[Excerpted records — start]
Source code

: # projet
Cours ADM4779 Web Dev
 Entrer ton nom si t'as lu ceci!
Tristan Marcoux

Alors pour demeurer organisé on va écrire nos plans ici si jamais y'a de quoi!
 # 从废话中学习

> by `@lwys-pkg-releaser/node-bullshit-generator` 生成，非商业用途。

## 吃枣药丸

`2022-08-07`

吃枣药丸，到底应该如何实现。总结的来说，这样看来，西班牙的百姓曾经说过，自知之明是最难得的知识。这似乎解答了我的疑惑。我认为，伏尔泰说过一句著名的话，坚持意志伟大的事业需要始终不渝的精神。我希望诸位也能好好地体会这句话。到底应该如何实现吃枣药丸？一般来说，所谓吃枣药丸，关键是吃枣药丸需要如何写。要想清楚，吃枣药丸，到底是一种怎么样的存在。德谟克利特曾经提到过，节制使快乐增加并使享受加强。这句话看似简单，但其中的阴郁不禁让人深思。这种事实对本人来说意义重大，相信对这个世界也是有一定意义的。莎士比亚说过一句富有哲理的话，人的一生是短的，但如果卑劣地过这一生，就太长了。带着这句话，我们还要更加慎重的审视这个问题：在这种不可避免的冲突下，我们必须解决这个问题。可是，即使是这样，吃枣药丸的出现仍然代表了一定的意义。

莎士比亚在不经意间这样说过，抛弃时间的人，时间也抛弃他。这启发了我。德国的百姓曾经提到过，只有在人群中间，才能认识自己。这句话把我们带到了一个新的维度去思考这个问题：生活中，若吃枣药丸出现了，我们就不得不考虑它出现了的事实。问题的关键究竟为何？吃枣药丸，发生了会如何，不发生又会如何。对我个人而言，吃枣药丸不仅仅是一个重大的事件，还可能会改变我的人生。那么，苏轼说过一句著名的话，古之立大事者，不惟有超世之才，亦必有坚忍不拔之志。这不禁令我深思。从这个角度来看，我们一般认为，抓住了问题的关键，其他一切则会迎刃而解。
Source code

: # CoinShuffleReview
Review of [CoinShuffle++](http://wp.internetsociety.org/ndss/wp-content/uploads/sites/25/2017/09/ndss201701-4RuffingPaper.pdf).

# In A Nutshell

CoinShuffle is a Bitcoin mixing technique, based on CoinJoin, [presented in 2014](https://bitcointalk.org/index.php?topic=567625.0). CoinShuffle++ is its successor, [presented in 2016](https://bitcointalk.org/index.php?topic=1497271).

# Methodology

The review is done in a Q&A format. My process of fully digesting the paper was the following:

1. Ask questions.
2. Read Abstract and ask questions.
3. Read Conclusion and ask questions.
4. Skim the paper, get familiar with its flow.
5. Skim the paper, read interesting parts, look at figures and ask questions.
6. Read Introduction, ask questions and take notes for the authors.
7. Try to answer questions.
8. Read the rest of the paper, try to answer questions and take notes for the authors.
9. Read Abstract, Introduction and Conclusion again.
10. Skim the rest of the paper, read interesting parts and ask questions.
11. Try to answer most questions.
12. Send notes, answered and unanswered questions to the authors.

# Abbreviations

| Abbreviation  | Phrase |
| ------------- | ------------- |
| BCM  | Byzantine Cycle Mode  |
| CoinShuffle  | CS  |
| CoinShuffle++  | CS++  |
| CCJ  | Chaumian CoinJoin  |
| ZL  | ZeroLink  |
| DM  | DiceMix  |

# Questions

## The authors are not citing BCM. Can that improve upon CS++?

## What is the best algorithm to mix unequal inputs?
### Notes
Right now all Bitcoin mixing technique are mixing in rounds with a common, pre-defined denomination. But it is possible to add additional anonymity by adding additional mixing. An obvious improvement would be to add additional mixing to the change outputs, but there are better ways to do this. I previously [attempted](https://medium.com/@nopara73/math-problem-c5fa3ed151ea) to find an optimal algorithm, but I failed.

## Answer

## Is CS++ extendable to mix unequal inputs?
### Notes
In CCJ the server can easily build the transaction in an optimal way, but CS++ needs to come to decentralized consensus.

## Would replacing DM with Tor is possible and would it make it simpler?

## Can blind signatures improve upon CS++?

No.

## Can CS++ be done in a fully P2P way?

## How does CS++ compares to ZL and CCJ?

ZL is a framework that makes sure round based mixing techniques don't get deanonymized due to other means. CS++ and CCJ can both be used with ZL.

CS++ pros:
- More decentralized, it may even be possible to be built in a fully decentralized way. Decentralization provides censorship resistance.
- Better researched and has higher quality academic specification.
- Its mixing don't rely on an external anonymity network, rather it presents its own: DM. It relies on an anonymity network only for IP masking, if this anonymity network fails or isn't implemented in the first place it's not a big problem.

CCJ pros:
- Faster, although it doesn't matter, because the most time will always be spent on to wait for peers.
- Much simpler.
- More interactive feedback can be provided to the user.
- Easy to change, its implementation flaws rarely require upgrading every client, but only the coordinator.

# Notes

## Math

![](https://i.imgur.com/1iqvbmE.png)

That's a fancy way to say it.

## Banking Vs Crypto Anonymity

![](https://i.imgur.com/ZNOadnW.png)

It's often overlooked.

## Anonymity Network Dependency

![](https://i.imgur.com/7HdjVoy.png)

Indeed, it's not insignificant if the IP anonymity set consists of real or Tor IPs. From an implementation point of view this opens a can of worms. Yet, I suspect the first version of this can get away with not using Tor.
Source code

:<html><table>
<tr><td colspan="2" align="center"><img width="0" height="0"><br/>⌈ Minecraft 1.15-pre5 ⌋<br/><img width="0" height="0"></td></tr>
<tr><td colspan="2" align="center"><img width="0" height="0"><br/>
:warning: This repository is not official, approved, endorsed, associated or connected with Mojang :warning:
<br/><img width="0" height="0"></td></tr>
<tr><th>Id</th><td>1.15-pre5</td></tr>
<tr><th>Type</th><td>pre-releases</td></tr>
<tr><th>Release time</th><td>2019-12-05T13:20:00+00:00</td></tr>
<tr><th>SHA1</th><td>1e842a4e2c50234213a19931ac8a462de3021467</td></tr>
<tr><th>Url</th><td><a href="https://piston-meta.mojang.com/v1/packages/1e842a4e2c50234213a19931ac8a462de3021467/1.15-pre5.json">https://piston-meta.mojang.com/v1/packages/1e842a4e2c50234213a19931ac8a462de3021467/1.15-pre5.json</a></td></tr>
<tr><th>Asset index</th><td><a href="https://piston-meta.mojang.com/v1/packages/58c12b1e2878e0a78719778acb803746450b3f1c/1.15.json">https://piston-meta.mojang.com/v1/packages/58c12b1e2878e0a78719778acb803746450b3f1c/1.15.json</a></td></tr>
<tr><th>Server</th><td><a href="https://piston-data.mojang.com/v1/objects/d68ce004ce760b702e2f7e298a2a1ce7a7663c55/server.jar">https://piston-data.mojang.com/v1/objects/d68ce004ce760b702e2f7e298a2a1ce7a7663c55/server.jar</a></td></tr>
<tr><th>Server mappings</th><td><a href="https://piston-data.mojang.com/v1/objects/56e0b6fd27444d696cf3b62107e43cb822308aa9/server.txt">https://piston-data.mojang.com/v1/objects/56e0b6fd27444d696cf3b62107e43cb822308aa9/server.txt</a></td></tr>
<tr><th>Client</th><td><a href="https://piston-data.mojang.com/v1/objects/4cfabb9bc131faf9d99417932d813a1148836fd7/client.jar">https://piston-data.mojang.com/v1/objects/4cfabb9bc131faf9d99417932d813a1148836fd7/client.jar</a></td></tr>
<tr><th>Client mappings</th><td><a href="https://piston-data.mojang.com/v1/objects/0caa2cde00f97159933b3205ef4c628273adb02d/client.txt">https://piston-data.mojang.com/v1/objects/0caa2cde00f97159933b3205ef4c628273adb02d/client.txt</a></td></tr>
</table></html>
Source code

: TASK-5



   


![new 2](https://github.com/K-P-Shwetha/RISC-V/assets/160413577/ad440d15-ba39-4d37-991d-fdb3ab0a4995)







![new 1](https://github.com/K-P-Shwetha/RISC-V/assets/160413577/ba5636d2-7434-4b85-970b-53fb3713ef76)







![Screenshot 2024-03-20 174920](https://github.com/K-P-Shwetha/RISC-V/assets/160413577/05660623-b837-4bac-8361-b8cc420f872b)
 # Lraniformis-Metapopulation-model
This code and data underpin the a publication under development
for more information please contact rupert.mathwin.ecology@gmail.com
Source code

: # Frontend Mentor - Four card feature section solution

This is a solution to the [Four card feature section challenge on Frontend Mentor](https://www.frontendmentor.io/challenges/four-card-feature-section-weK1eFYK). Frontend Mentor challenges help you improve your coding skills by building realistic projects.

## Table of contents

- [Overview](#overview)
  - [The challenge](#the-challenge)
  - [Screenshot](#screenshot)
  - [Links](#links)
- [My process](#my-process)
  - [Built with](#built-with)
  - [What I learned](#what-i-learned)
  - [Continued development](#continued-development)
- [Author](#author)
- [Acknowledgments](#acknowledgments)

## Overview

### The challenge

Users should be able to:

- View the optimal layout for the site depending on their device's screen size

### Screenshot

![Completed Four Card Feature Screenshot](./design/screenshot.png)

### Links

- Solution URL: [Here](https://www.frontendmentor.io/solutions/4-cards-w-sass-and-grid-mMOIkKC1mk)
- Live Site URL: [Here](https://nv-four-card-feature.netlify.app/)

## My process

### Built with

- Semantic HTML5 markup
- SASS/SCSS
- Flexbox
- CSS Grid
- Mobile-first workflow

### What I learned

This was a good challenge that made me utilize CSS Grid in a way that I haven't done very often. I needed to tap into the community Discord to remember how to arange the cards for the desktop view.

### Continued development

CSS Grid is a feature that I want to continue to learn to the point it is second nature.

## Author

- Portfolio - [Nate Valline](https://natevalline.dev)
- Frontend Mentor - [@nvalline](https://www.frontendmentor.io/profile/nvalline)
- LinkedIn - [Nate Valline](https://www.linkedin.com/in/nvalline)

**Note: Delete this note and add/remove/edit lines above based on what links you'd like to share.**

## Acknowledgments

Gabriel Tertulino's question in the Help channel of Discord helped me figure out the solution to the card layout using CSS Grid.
[Excerpted records — finish]
- [Task prompt]: In the listing above, find the line containing "# In A Nutshell" and the line containing "In CCJ the server", then repeat those two lines and everything between them exactly.

- [Solution to this task]:
# In A Nutshell

CoinShuffle is a Bitcoin mixing technique, based on CoinJoin, [presented in 2014](https://bitcointalk.org/index.php?topic=567625.0). CoinShuffle++ is its successor, [presented in 2016](https://bitcointalk.org/index.php?topic=1497271).

# Methodology

The review is done in a Q&A format. My process of fully digesting the paper was the following:

1. Ask questions.
2. Read Abstract and ask questions.
3. Read Conclusion and ask questions.
4. Skim the paper, get familiar with its flow.
5. Skim the paper, read interesting parts, look at figures and ask questions.
6. Read Introduction, ask questions and take notes for the authors.
7. Try to answer questions.
8. Read the rest of the paper, try to answer questions and take notes for the authors.
9. Read Abstract, Introduction and Conclusion again.
10. Skim the rest of the paper, read interesting parts and ask questions.
11. Try to answer most questions.
12. Send notes, answered and unanswered questions to the authors.

# Abbreviations

| Abbreviation  | Phrase |
| ------------- | ------------- |
| BCM  | Byzantine Cycle Mode  |
| CoinShuffle  | CS  |
| CoinShuffle++  | CS++  |
| CCJ  | Chaumian CoinJoin  |
| ZL  | ZeroLink  |
| DM  | DiceMix  |

# Questions

## The authors are not citing BCM. Can that improve upon CS++?

## What is the best algorithm to mix unequal inputs?
### Notes
Right now all Bitcoin mixing technique are mixing in rounds with a common, pre-defined denomination. But it is possible to add additional anonymity by adding additional mixing. An obvious improvement would be to add additional mixing to the change outputs, but there are better ways to do this. I previously [attempted](https://medium.com/@nopara73/math-problem-c5fa3ed151ea) to find an optimal algorithm, but I failed.

## Answer

## Is CS++ extendable to mix unequal inputs?
### Notes
In CCJ the server can easily build the transaction in an optimal way, but CS++ needs to come to decentralized consensus.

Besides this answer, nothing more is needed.